Reassessment Beyond 4 Years: Reassessment under Section 147 of the IT Act cannot be initiated beyond the 4-year period unless there is evidence of failure to disclose material facts by the assessee. (Para 37)
Faceless Assessment Procedure: The mandatory procedure under Section 144B of the IT Act, including the issuance of a show-cause notice and granting reasonable time to respond, must be strictly followed. (Paras 30-34)
Natural Justice: The principles of natural justice, including the right to a reasonable opportunity to respond, are inherent in the faceless assessment procedure under Section 144B of the IT Act. (Paras 33-36)
Alternative Remedy: The availability of an alternative remedy does not bar the exercise of writ jurisdiction when there is a violation of mandatory procedures and principles of natural justice. (Paras 38-40)
The High Court quashed the impugned assessment order and demand notice, holding that the reassessment was initiated in violation of the first proviso to Section 147 of the IT Act.
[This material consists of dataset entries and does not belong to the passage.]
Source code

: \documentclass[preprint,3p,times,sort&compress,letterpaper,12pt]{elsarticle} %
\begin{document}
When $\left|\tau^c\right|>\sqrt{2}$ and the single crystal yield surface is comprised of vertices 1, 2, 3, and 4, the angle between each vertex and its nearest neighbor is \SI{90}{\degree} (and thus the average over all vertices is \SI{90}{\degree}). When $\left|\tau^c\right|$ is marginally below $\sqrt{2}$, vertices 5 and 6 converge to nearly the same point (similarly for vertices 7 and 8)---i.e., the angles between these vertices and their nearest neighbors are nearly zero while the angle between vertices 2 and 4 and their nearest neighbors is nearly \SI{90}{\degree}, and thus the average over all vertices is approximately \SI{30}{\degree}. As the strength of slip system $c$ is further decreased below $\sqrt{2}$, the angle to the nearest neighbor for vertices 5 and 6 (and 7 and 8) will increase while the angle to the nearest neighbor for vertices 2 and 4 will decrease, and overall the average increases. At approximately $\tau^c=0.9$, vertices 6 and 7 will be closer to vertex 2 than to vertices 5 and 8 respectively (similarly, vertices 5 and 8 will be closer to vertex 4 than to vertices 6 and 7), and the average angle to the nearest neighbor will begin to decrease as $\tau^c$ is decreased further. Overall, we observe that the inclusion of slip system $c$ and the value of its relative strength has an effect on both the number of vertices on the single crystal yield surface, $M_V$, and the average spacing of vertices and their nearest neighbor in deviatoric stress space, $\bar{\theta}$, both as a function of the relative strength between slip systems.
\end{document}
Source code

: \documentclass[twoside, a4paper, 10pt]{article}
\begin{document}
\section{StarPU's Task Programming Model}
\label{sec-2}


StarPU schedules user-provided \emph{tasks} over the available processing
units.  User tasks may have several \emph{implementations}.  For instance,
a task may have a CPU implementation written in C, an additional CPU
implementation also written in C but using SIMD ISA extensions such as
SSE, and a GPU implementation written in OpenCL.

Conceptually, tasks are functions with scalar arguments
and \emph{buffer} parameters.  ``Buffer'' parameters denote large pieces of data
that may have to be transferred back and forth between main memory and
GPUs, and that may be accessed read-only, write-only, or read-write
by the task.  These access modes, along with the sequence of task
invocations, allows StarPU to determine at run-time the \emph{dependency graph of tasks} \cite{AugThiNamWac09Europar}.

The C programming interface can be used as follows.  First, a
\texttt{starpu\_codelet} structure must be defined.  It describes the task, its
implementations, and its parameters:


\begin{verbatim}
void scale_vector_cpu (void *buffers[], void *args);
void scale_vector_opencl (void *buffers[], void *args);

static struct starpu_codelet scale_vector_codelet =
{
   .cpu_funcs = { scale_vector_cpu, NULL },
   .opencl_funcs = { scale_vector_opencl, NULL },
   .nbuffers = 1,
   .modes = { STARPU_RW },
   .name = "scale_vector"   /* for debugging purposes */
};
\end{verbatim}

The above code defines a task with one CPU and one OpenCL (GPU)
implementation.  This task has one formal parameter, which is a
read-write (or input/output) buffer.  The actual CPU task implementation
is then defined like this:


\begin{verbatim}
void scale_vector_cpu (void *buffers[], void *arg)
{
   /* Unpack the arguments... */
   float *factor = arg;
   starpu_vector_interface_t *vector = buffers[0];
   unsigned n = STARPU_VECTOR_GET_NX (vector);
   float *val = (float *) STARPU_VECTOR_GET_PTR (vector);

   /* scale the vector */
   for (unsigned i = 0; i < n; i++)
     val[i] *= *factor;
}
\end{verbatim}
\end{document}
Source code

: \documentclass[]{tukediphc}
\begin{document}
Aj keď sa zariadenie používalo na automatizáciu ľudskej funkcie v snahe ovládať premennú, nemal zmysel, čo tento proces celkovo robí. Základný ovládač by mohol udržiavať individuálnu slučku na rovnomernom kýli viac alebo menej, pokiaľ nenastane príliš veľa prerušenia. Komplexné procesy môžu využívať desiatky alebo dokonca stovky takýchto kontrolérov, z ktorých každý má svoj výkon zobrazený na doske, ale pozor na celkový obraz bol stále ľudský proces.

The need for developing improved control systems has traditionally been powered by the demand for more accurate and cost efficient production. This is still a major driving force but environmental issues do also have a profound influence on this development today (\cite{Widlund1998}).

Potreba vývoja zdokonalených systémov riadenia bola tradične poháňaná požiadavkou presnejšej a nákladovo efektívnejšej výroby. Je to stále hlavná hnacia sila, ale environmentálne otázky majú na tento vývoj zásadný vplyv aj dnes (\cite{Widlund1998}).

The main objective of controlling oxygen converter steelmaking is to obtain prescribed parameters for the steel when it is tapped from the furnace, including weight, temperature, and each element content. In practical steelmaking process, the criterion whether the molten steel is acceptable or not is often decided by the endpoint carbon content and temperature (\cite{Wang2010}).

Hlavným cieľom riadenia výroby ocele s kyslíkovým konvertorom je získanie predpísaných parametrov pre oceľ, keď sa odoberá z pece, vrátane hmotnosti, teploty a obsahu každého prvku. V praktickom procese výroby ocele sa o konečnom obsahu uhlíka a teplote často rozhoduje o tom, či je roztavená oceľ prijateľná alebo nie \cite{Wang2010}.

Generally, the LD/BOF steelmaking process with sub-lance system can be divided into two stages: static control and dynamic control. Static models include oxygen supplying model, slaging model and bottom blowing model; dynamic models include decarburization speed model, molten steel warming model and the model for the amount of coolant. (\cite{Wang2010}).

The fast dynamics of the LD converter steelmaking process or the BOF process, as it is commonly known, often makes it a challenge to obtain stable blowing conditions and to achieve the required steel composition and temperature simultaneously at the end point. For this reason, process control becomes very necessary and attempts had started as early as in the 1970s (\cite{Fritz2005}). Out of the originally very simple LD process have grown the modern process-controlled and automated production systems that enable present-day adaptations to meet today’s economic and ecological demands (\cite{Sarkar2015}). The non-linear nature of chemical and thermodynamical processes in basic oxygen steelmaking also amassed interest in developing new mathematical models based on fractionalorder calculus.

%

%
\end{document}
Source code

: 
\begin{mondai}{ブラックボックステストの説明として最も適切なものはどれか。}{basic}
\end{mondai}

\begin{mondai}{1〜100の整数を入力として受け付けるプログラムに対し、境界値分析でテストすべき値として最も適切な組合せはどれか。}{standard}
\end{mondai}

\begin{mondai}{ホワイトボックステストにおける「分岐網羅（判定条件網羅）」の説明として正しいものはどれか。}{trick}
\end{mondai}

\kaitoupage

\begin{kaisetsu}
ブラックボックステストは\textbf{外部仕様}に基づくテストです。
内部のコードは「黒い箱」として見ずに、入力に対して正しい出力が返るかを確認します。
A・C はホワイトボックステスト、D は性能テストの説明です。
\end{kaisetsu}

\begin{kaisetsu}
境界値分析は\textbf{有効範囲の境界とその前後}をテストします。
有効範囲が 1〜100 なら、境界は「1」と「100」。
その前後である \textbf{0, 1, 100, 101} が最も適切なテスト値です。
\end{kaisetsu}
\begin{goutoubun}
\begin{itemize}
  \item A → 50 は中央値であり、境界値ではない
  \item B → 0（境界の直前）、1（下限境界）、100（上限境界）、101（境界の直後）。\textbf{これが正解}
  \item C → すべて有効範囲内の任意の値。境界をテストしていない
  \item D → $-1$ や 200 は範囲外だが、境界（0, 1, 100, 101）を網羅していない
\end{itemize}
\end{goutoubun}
The Court found that the faceless assessment procedure under Section 144B was not followed, and the petitioner was not given a reasonable opportunity to respond, violating the principles of natural justice. The Court emphasized that the reassessment was based on income already taxed in earlier years, and no fresh tangible material was provided to justify the reopening.
Major Acts:
Constitution of India (COI), Article 226 – Writ jurisdiction invoked for quashing assessment order.
Income Tax Act, 1961 (IT Act) – Sections 144B, 147, 144, 143(2), 142(1), 148, 156, 271(1)(b), 271F – Reassessment, faceless assessment, best judgment assessment, penalty proceedings.
Subjects:
Reassessment, Faceless Assessment, Natural Justice, Section 144B, Section 147, Best Judgment Assessment, Audi Alteram Partem, Writ Jurisdiction, Alternative Remedy.
Facts:
Nature of the Litigation:
– The petitioner, Madhuri Sameer Gokhale, challenged the assessment order dated 29 March 2022 and the consequential demand notice dated 30 March 2022 issued by the National Faceless Assessment Centre (NFAC) under Section 147 read with Sections 144 and 144B of the IT Act.
– The petitioner contended that the reassessment for the Assessment Year (AY) 2014-15 was initiated beyond the 4-year limitation period and violated the principles of natural justice.
Who is Asking the Court and for What Remedy?
– The petitioner sought a writ of certiorari to quash the impugned assessment order and demand notice, alleging illegality, arbitrariness, and breach of natural justice.
Reason for Filing the Case:
– The petitioner claimed that the reassessment was initiated without proper jurisdiction, as the notice under Section 148 was issued beyond the 4-year period.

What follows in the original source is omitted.